**TASK GOAL:** Produce as output only the lines below starting at the line with "uMPS(2,2,4)_0dim.ipynb | ✅" and continuing through the line with "DivFreeNotIndFree.ipynb | ✅", each one exactly as written.
─── GIVEN ENTRIES
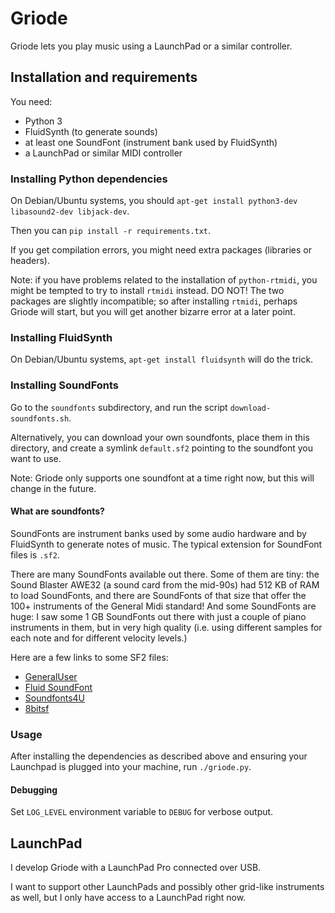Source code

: # Griode

Griode lets you play music using a LaunchPad or a similar controller.


## Installation and requirements

You need:

- Python 3
- FluidSynth (to generate sounds)
- at least one SoundFont (instrument bank used by FluidSynth)
- a LaunchPad or similar MIDI controller


### Installing Python dependencies

On Debian/Ubuntu systems, you should `apt-get install python3-dev libasound2-dev libjack-dev`.

Then you can `pip install -r requirements.txt`.

If you get compilation errors, you might need extra packages (libraries or headers).

Note: if you have problems related to the installation of `python-rtmidi`,
you might be tempted to try to install `rtmidi` instead. DO NOT! The two
packages are slightly incompatible; so after installing `rtmidi`, perhaps
Griode will start, but you will get another bizarre error at a later point.


### Installing FluidSynth

On Debian/Ubuntu systems, `apt-get install fluidsynth` will do the trick.


### Installing SoundFonts

Go to the `soundfonts` subdirectory, and run the script `download-soundfonts.sh`.

Alternatively, you can download your own soundfonts, place them in this directory,
and create a symlink `default.sf2` pointing to the soundfont you want to use.

Note: Griode only supports one soundfont at a time right now, but this will
change in the future.


#### What are soundfonts?

SoundFonts are instrument banks used by some audio hardware and by FluidSynth
to generate notes of music. The typical extension for SoundFont files is `.sf2`.

There are many SoundFonts available out there.
Some of them are tiny: the Sound Blaster AWE32 (a sound card from the mid-90s)
had 512 KB of RAM to load SoundFonts, and there are SoundFonts of that size
that offer the 100+ instruments of the General Midi standard! And some
SoundFonts are huge: I saw some 1 GB SoundFonts out there with just a couple
of piano instruments in them, but in very high quality (i.e. using different
samples for each note and for different velocity levels.)

Here are a few links to some SF2 files:
- [GeneralUser](http://www.schristiancollins.com/generaluser.php)
- [Fluid SoundFont](https://packages.debian.org/source/sid/fluid-soundfont)
- [Soundfonts4U](https://sites.google.com/site/soundfonts4u/)
- [8bitsf](https://musical-artifacts.com/artifacts/23/8bitsf.SF2)


### Usage

After installing the dependencies as described above and ensuring your Launchpad
is plugged into your machine, run `./griode.py`.

#### Debugging

Set `LOG_LEVEL` environment variable to `DEBUG` for verbose output.

## LaunchPad

I develop Griode with a LaunchPad Pro connected over USB.

I want to support other LaunchPads and possibly other grid-like
instruments as well, but I only have access to a LaunchPad right now.

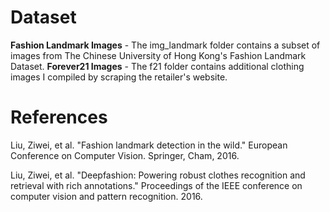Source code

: # Dataset

**Fashion Landmark Images** - The img_landmark folder contains a subset of images from The Chinese University of Hong Kong's Fashion Landmark Dataset.
**Forever21 Images** - The f21 folder contains additional clothing images I compiled by scraping the retailer's website. 

# References

Liu, Ziwei, et al. "Fashion landmark detection in the wild." European Conference on Computer Vision. Springer, Cham, 2016.

Liu, Ziwei, et al. "Deepfashion: Powering robust clothes recognition and retrieval with rich annotations." Proceedings of the IEEE conference on computer vision and pattern recognition. 2016.

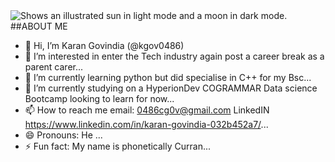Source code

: <picture>
 <source media="(prefers-color-scheme: dark)" srcset=https://unsplash.com/photos/a-black-and-white-photo-of-the-moon-lyBMFR82TRM">
 <source media="(prefers-color-scheme: light)" srcset=https://unsplash.com/photos/a-red-background-with-a-sun-and-some-orange-circles-vNVR9zSPN7Y">
 <img alt="Shows an illustrated sun in light mode and a moon in dark mode." src="YOUR-DEFAULT-IMAGE">
</picture

##ABOUT ME

- 👋 Hi, I’m Karan Govindia (@kgov0486)
- 👀 I’m interested in enter the Tech industry again post a career break as a parent carer...
- 🌱 I’m currently learning python but did specialise in C++ for my Bsc...
- 💞️ I’m currently studying on a HyperionDev COGRAMMAR Data science Bootcamp looking to learn for now...
- 📫 How to reach me email: 0486cg0v@gmail.com LinkedIN https://www.linkedin.com/in/karan-govindia-032b452a7/...
- 😄 Pronouns: He ...
- ⚡ Fun fact: My name is phonetically Curran...

<!---
kgov0486/kgov0486 is a ✨ special ✨ repository because its `README.md` (this file) appears on your GitHub profile.
You can click the Preview link to take a look at your changes.
--->

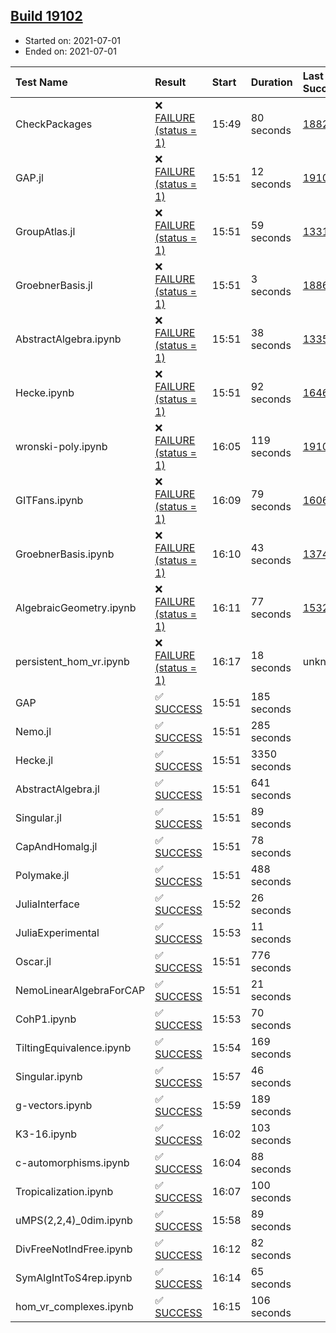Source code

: ## [Build 19102](https://oscarci.mathematik.uni-kl.de/job/oscar/19102/)

* Started on: 2021-07-01
* Ended on: 2021-07-01

| Test Name    | Result | Start | Duration | Last Success | First Failure |
|:-------------|:-------|:------|:---------|:-------------|:--------------|
| CheckPackages | ❌ [FAILURE (status = 1)](https://oscarci.mathematik.uni-kl.de/job/oscar/19102/artifact/logs/build-19102/CheckPackages.log) | 15:49 | 80 seconds | [18822](https://oscarci.mathematik.uni-kl.de/job/oscar/18822/) | [18823](https://oscarci.mathematik.uni-kl.de/job/oscar/18823/) |
| GAP.jl | ❌ [FAILURE (status = 1)](https://oscarci.mathematik.uni-kl.de/job/oscar/19102/artifact/logs/build-19102/GAP.jl.log) | 15:51 | 12 seconds | [19101](https://oscarci.mathematik.uni-kl.de/job/oscar/19101/) | [19102](https://oscarci.mathematik.uni-kl.de/job/oscar/19102/) |
| GroupAtlas.jl | ❌ [FAILURE (status = 1)](https://oscarci.mathematik.uni-kl.de/job/oscar/19102/artifact/logs/build-19102/GroupAtlas.jl.log) | 15:51 | 59 seconds | [13311](https://oscarci.mathematik.uni-kl.de/job/oscar/13311/) | [13312](https://oscarci.mathematik.uni-kl.de/job/oscar/13312/) |
| GroebnerBasis.jl | ❌ [FAILURE (status = 1)](https://oscarci.mathematik.uni-kl.de/job/oscar/19102/artifact/logs/build-19102/GroebnerBasis.jl.log) | 15:51 | 3 seconds | [18864](https://oscarci.mathematik.uni-kl.de/job/oscar/18864/) | [18865](https://oscarci.mathematik.uni-kl.de/job/oscar/18865/) |
| AbstractAlgebra.ipynb | ❌ [FAILURE (status = 1)](https://oscarci.mathematik.uni-kl.de/job/oscar/19102/artifact/logs/build-19102/AbstractAlgebra.ipynb.log) | 15:51 | 38 seconds | [13355](https://oscarci.mathematik.uni-kl.de/job/oscar/13355/) | [13356](https://oscarci.mathematik.uni-kl.de/job/oscar/13356/) |
| Hecke.ipynb | ❌ [FAILURE (status = 1)](https://oscarci.mathematik.uni-kl.de/job/oscar/19102/artifact/logs/build-19102/Hecke.ipynb.log) | 15:51 | 92 seconds | [16463](https://oscarci.mathematik.uni-kl.de/job/oscar/16463/) | [16464](https://oscarci.mathematik.uni-kl.de/job/oscar/16464/) |
| wronski-poly.ipynb | ❌ [FAILURE (status = 1)](https://oscarci.mathematik.uni-kl.de/job/oscar/19102/artifact/logs/build-19102/wronski-poly.ipynb.log) | 16:05 | 119 seconds | [19101](https://oscarci.mathematik.uni-kl.de/job/oscar/19101/) | [19102](https://oscarci.mathematik.uni-kl.de/job/oscar/19102/) |
| GITFans.ipynb | ❌ [FAILURE (status = 1)](https://oscarci.mathematik.uni-kl.de/job/oscar/19102/artifact/logs/build-19102/GITFans.ipynb.log) | 16:09 | 79 seconds | [16068](https://oscarci.mathematik.uni-kl.de/job/oscar/16068/) | [16069](https://oscarci.mathematik.uni-kl.de/job/oscar/16069/) |
| GroebnerBasis.ipynb | ❌ [FAILURE (status = 1)](https://oscarci.mathematik.uni-kl.de/job/oscar/19102/artifact/logs/build-19102/GroebnerBasis.ipynb.log) | 16:10 | 43 seconds | [13748](https://oscarci.mathematik.uni-kl.de/job/oscar/13748/) | [13749](https://oscarci.mathematik.uni-kl.de/job/oscar/13749/) |
| AlgebraicGeometry.ipynb | ❌ [FAILURE (status = 1)](https://oscarci.mathematik.uni-kl.de/job/oscar/19102/artifact/logs/build-19102/AlgebraicGeometry.ipynb.log) | 16:11 | 77 seconds | [15322](https://oscarci.mathematik.uni-kl.de/job/oscar/15322/) | [15323](https://oscarci.mathematik.uni-kl.de/job/oscar/15323/) |
| persistent_hom_vr.ipynb | ❌ [FAILURE (status = 1)](https://oscarci.mathematik.uni-kl.de/job/oscar/19102/artifact/logs/build-19102/persistent_hom_vr.ipynb.log) | 16:17 | 18 seconds | unknown | unknown |
| GAP | ✅ [SUCCESS](https://oscarci.mathematik.uni-kl.de/job/oscar/19102/artifact/logs/build-19102/GAP.log) | 15:51 | 185 seconds |  |  |
| Nemo.jl | ✅ [SUCCESS](https://oscarci.mathematik.uni-kl.de/job/oscar/19102/artifact/logs/build-19102/Nemo.jl.log) | 15:51 | 285 seconds |  |  |
| Hecke.jl | ✅ [SUCCESS](https://oscarci.mathematik.uni-kl.de/job/oscar/19102/artifact/logs/build-19102/Hecke.jl.log) | 15:51 | 3350 seconds |  |  |
| AbstractAlgebra.jl | ✅ [SUCCESS](https://oscarci.mathematik.uni-kl.de/job/oscar/19102/artifact/logs/build-19102/AbstractAlgebra.jl.log) | 15:51 | 641 seconds |  |  |
| Singular.jl | ✅ [SUCCESS](https://oscarci.mathematik.uni-kl.de/job/oscar/19102/artifact/logs/build-19102/Singular.jl.log) | 15:51 | 89 seconds |  |  |
| CapAndHomalg.jl | ✅ [SUCCESS](https://oscarci.mathematik.uni-kl.de/job/oscar/19102/artifact/logs/build-19102/CapAndHomalg.jl.log) | 15:51 | 78 seconds |  |  |
| Polymake.jl | ✅ [SUCCESS](https://oscarci.mathematik.uni-kl.de/job/oscar/19102/artifact/logs/build-19102/Polymake.jl.log) | 15:51 | 488 seconds |  |  |
| JuliaInterface | ✅ [SUCCESS](https://oscarci.mathematik.uni-kl.de/job/oscar/19102/artifact/logs/build-19102/JuliaInterface.log) | 15:52 | 26 seconds |  |  |
| JuliaExperimental | ✅ [SUCCESS](https://oscarci.mathematik.uni-kl.de/job/oscar/19102/artifact/logs/build-19102/JuliaExperimental.log) | 15:53 | 11 seconds |  |  |
| Oscar.jl | ✅ [SUCCESS](https://oscarci.mathematik.uni-kl.de/job/oscar/19102/artifact/logs/build-19102/Oscar.jl.log) | 15:51 | 776 seconds |  |  |
| NemoLinearAlgebraForCAP | ✅ [SUCCESS](https://oscarci.mathematik.uni-kl.de/job/oscar/19102/artifact/logs/build-19102/NemoLinearAlgebraForCAP.log) | 15:51 | 21 seconds |  |  |
| CohP1.ipynb | ✅ [SUCCESS](https://oscarci.mathematik.uni-kl.de/job/oscar/19102/artifact/logs/build-19102/CohP1.ipynb.log) | 15:53 | 70 seconds |  |  |
| TiltingEquivalence.ipynb | ✅ [SUCCESS](https://oscarci.mathematik.uni-kl.de/job/oscar/19102/artifact/logs/build-19102/TiltingEquivalence.ipynb.log) | 15:54 | 169 seconds |  |  |
| Singular.ipynb | ✅ [SUCCESS](https://oscarci.mathematik.uni-kl.de/job/oscar/19102/artifact/logs/build-19102/Singular.ipynb.log) | 15:57 | 46 seconds |  |  |
| g-vectors.ipynb | ✅ [SUCCESS](https://oscarci.mathematik.uni-kl.de/job/oscar/19102/artifact/logs/build-19102/g-vectors.ipynb.log) | 15:59 | 189 seconds |  |  |
| K3-16.ipynb | ✅ [SUCCESS](https://oscarci.mathematik.uni-kl.de/job/oscar/19102/artifact/logs/build-19102/K3-16.ipynb.log) | 16:02 | 103 seconds |  |  |
| c-automorphisms.ipynb | ✅ [SUCCESS](https://oscarci.mathematik.uni-kl.de/job/oscar/19102/artifact/logs/build-19102/c-automorphisms.ipynb.log) | 16:04 | 88 seconds |  |  |
| Tropicalization.ipynb | ✅ [SUCCESS](https://oscarci.mathematik.uni-kl.de/job/oscar/19102/artifact/logs/build-19102/Tropicalization.ipynb.log) | 16:07 | 100 seconds |  |  |
| uMPS(2,2,4)_0dim.ipynb | ✅ [SUCCESS](https://oscarci.mathematik.uni-kl.de/job/oscar/19102/artifact/logs/build-19102/uMPS-2-2-4-_0dim.ipynb.log) | 15:58 | 89 seconds |  |  |
| DivFreeNotIndFree.ipynb | ✅ [SUCCESS](https://oscarci.mathematik.uni-kl.de/job/oscar/19102/artifact/logs/build-19102/DivFreeNotIndFree.ipynb.log) | 16:12 | 82 seconds |  |  |
| SymAlgIntToS4rep.ipynb | ✅ [SUCCESS](https://oscarci.mathematik.uni-kl.de/job/oscar/19102/artifact/logs/build-19102/SymAlgIntToS4rep.ipynb.log) | 16:14 | 65 seconds |  |  |
| hom_vr_complexes.ipynb | ✅ [SUCCESS](https://oscarci.mathematik.uni-kl.de/job/oscar/19102/artifact/logs/build-19102/hom_vr_complexes.ipynb.log) | 16:15 | 106 seconds |  |  |

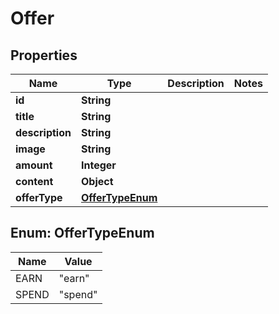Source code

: 
# Offer

## Properties
Name | Type | Description | Notes
------------ | ------------- | ------------- | -------------
**id** | **String** |  | 
**title** | **String** |  | 
**description** | **String** |  | 
**image** | **String** |  | 
**amount** | **Integer** |  | 
**content** | **Object** |  | 
**offerType** | [**OfferTypeEnum**](#OfferTypeEnum) |  | 



<a name="OfferTypeEnum"></a>
## Enum: OfferTypeEnum
Name | Value
---- | -----
EARN | &quot;earn&quot;
SPEND | &quot;spend&quot;



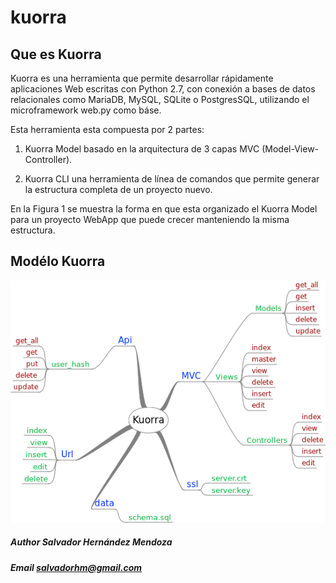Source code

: # kuorra

## Que es Kuorra

Kuorra es una herramienta que permite desarrollar rápidamente aplicaciones Web escritas con Python 2.7, con conexión a bases de datos relacionales como  MariaDB, MySQL, SQLite o PostgresSQL, utilizando el microframework web.py como báse.


Esta herramienta esta compuesta por 2 partes:

  1. Kuorra Model basado en la arquitectura de 3 capas MVC (Model-View-Controller).

  2. Kuorra CLI una herramienta de línea de comandos que permite generar la estructura completa de un proyecto nuevo.

En la Figura 1 se muestra la forma en que esta organizado el Kuorra Model para un proyecto WebApp que puede crecer manteniendo la misma estructura.
## Modélo Kuorra

![Alt text](images/kuorra.png?raw=true "Modélo Kuorra")

##### Author Salvador Hernández Mendoza
##### Email salvadorhm@gmail.com

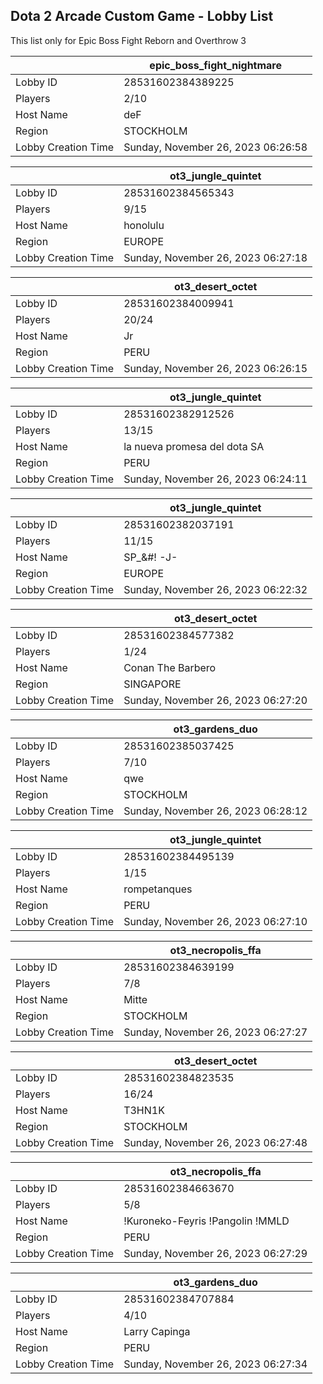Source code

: ## Dota 2 Arcade Custom Game - Lobby List

This list only for Epic Boss Fight Reborn and Overthrow 3

|  | epic_boss_fight_nightmare |
| ------ | ------ |
| Lobby ID | 28531602384389225 |
| Players | 2/10 |
| Host Name | deF |
| Region | STOCKHOLM |
| Lobby Creation Time | Sunday, November 26, 2023 06:26:58 |


|  | ot3_jungle_quintet |
| ------ | ------ |
| Lobby ID | 28531602384565343 |
| Players | 9/15 |
| Host Name | honolulu |
| Region | EUROPE |
| Lobby Creation Time | Sunday, November 26, 2023 06:27:18 |


|  | ot3_desert_octet |
| ------ | ------ |
| Lobby ID | 28531602384009941 |
| Players | 20/24 |
| Host Name | Jr |
| Region | PERU |
| Lobby Creation Time | Sunday, November 26, 2023 06:26:15 |


|  | ot3_jungle_quintet |
| ------ | ------ |
| Lobby ID | 28531602382912526 |
| Players | 13/15 |
| Host Name | la nueva promesa del dota SA |
| Region | PERU |
| Lobby Creation Time | Sunday, November 26, 2023 06:24:11 |


|  | ot3_jungle_quintet |
| ------ | ------ |
| Lobby ID | 28531602382037191 |
| Players | 11/15 |
| Host Name | SP_&#! -J- |
| Region | EUROPE |
| Lobby Creation Time | Sunday, November 26, 2023 06:22:32 |


|  | ot3_desert_octet |
| ------ | ------ |
| Lobby ID | 28531602384577382 |
| Players | 1/24 |
| Host Name | Conan The Barbero |
| Region | SINGAPORE |
| Lobby Creation Time | Sunday, November 26, 2023 06:27:20 |


|  | ot3_gardens_duo |
| ------ | ------ |
| Lobby ID | 28531602385037425 |
| Players | 7/10 |
| Host Name | qwe |
| Region | STOCKHOLM |
| Lobby Creation Time | Sunday, November 26, 2023 06:28:12 |


|  | ot3_jungle_quintet |
| ------ | ------ |
| Lobby ID | 28531602384495139 |
| Players | 1/15 |
| Host Name | rompetanques |
| Region | PERU |
| Lobby Creation Time | Sunday, November 26, 2023 06:27:10 |


|  | ot3_necropolis_ffa |
| ------ | ------ |
| Lobby ID | 28531602384639199 |
| Players | 7/8 |
| Host Name | Mitte |
| Region | STOCKHOLM |
| Lobby Creation Time | Sunday, November 26, 2023 06:27:27 |


|  | ot3_desert_octet |
| ------ | ------ |
| Lobby ID | 28531602384823535 |
| Players | 16/24 |
| Host Name | T3HN1K |
| Region | STOCKHOLM |
| Lobby Creation Time | Sunday, November 26, 2023 06:27:48 |


|  | ot3_necropolis_ffa |
| ------ | ------ |
| Lobby ID | 28531602384663670 |
| Players | 5/8 |
| Host Name | !Kuroneko-Feyris !Pangolin !MMLD |
| Region | PERU |
| Lobby Creation Time | Sunday, November 26, 2023 06:27:29 |


|  | ot3_gardens_duo |
| ------ | ------ |
| Lobby ID | 28531602384707884 |
| Players | 4/10 |
| Host Name | Larry Capinga |
| Region | PERU |
| Lobby Creation Time | Sunday, November 26, 2023 06:27:34 |


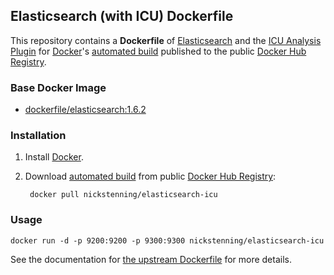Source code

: ## Elasticsearch (with ICU) Dockerfile

This repository contains a **Dockerfile** of [Elasticsearch][es] and the [ICU
Analysis Plugin][icu] for [Docker][docker]'s [automated build][build] published
to the public [Docker Hub Registry][registry].

[es]: http://www.elastic.co/
[icu]: http://www.elastic.co/guide/en/elasticsearch/reference/current/analysis-icu-plugin.html
[docker]: https://www.docker.com/
[build]: https://registry.hub.docker.com/u/nickstenning/elasticsearch-icu/
[registry]: https://registry.hub.docker.com/


### Base Docker Image

* [dockerfile/elasticsearch:1.6.2][upstream]

[upstream]: http://dockerfile.github.io/#/elasticsearch


### Installation

1. Install [Docker][docker].

2. Download [automated build][build] from public [Docker Hub Registry][registry]:

        docker pull nickstenning/elasticsearch-icu


### Usage

    docker run -d -p 9200:9200 -p 9300:9300 nickstenning/elasticsearch-icu

See the documentation for [the upstream Dockerfile][upstream] for more details.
──────
**ANSWER:**
| uMPS(2,2,4)_0dim.ipynb | ✅ [SUCCESS](https://oscarci.mathematik.uni-kl.de/job/oscar/19102/artifact/logs/build-19102/uMPS-2-2-4-_0dim.ipynb.log) | 15:58 | 89 seconds |  |  |
| DivFreeNotIndFree.ipynb | ✅ [SUCCESS](https://oscarci.mathematik.uni-kl.de/job/oscar/19102/artifact/logs/build-19102/DivFreeNotIndFree.ipynb.log) | 16:12 | 82 seconds |  |  |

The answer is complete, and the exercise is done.